== INFORMATION ==

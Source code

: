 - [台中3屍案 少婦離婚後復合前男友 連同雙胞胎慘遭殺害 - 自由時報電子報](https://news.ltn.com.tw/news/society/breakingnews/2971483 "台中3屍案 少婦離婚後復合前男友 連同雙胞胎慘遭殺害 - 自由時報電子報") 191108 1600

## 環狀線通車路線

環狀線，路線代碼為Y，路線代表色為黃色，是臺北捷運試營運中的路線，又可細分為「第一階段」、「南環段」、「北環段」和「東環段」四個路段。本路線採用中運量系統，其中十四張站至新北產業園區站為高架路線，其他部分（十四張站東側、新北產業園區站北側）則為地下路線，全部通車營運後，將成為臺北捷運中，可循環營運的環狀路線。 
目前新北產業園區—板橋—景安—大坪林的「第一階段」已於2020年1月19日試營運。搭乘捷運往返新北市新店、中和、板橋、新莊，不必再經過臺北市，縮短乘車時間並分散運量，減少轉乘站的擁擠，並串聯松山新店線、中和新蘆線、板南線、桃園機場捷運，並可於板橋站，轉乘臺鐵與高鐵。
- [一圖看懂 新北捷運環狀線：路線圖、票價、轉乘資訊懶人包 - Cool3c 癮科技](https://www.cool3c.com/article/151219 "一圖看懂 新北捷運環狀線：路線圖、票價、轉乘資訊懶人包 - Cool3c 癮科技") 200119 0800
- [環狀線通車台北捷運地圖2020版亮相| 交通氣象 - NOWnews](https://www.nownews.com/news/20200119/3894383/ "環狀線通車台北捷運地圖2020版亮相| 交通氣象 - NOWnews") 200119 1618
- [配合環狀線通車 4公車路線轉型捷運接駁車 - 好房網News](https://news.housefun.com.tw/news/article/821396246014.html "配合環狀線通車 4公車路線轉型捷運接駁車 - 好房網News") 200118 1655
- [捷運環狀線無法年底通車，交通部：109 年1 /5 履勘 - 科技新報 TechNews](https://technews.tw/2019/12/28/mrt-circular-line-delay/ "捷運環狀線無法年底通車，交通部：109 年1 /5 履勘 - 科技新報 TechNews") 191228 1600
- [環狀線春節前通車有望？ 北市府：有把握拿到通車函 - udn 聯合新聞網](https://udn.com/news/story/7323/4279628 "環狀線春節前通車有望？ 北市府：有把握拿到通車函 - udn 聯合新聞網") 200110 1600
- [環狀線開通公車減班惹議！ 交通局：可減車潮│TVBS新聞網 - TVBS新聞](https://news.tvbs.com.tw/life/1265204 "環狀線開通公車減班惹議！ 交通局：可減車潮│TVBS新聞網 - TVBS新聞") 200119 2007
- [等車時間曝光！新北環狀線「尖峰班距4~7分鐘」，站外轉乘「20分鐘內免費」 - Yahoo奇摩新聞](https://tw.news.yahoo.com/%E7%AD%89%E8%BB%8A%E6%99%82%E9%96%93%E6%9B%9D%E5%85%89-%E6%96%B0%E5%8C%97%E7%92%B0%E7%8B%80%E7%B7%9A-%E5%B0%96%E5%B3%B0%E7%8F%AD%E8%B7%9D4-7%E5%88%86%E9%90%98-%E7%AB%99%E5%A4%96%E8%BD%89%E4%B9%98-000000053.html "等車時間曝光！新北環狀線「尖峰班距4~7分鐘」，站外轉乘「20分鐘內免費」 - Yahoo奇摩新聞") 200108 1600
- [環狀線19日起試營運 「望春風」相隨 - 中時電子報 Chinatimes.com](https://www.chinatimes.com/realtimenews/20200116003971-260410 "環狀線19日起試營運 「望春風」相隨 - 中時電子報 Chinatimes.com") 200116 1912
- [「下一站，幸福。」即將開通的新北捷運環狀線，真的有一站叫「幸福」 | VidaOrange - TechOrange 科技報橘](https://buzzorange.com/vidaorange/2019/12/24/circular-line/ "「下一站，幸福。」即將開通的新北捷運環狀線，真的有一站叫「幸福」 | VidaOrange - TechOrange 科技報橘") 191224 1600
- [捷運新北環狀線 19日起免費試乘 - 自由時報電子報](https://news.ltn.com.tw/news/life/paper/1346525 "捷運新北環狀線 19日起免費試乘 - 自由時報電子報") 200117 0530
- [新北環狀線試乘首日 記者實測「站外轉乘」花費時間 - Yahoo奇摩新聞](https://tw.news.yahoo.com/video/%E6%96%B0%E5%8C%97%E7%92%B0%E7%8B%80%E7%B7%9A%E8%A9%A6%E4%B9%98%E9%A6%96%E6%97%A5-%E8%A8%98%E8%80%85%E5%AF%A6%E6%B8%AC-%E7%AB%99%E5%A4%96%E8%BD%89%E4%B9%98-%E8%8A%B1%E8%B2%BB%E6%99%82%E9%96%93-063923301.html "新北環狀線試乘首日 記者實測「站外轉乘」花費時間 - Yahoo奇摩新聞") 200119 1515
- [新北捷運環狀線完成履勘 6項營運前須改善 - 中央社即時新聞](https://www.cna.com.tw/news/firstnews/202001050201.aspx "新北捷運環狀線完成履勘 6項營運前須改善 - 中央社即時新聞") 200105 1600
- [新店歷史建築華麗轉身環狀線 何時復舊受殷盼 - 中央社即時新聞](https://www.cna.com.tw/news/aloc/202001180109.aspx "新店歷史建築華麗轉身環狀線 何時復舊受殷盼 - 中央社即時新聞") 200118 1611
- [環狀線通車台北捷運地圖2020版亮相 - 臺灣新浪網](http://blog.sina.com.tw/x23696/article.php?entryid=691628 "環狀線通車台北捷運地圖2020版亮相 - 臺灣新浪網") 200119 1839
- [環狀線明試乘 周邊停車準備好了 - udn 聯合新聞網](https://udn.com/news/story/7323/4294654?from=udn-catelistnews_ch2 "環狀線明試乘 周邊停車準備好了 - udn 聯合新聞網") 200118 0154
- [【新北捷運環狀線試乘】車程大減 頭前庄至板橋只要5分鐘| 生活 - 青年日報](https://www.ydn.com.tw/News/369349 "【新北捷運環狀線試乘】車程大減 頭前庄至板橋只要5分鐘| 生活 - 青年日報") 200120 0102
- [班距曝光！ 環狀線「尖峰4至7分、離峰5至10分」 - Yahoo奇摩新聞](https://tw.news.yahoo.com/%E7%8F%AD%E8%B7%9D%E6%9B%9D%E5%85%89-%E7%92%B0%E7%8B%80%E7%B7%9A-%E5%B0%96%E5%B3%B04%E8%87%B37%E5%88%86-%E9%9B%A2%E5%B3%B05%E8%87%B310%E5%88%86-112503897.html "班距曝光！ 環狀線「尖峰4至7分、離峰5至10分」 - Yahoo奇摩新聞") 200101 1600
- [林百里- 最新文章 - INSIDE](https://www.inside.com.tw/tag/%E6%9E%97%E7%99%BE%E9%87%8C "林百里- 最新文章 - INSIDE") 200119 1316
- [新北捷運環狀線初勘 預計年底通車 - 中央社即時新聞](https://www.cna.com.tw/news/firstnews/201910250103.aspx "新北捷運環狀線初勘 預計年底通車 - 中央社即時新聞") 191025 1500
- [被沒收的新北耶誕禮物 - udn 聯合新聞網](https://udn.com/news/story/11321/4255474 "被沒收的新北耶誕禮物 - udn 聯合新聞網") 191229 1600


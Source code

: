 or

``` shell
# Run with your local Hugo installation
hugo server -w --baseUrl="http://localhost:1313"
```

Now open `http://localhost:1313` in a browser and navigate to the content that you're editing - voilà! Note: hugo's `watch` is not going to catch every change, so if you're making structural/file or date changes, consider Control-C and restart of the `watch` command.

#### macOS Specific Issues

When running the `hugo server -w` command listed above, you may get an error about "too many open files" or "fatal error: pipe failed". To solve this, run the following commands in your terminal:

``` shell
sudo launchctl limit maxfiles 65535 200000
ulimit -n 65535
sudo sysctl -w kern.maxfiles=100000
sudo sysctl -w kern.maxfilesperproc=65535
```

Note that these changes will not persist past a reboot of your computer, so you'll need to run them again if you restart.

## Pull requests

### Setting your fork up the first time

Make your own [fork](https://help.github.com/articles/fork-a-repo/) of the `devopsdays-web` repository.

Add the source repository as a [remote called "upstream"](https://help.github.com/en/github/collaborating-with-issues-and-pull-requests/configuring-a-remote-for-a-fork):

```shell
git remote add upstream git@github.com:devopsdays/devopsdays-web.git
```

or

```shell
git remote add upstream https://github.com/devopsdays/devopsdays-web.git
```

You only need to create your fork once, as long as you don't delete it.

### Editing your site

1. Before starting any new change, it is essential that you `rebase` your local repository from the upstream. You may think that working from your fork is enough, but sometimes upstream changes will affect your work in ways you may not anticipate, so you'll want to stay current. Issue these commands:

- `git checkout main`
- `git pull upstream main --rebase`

===

WORK REQUEST: Exact reproduction is required: output the lines from the start of the entries above through the line with "目前新北產業園區—板橋—景安".

EXERCISE RESULT:
Source code

: - [台中3屍案 少婦離婚後復合前男友 連同雙胞胎慘遭殺害 - 自由時報電子報](https://news.ltn.com.tw/news/society/breakingnews/2971483 "台中3屍案 少婦離婚後復合前男友 連同雙胞胎慘遭殺害 - 自由時報電子報") 191108 1600

## 環狀線通車路線

環狀線，路線代碼為Y，路線代表色為黃色，是臺北捷運試營運中的路線，又可細分為「第一階段」、「南環段」、「北環段」和「東環段」四個路段。本路線採用中運量系統，其中十四張站至新北產業園區站為高架路線，其他部分（十四張站東側、新北產業園區站北側）則為地下路線，全部通車營運後，將成為臺北捷運中，可循環營運的環狀路線。 
目前新北產業園區—板橋—景安—大坪林的「第一階段」已於2020年1月19日試營運。搭乘捷運往返新北市新店、中和、板橋、新莊，不必再經過臺北市，縮短乘車時間並分散運量，減少轉乘站的擁擠，並串聯松山新店線、中和新蘆線、板南線、桃園機場捷運，並可於板橋站，轉乘臺鐵與高鐵。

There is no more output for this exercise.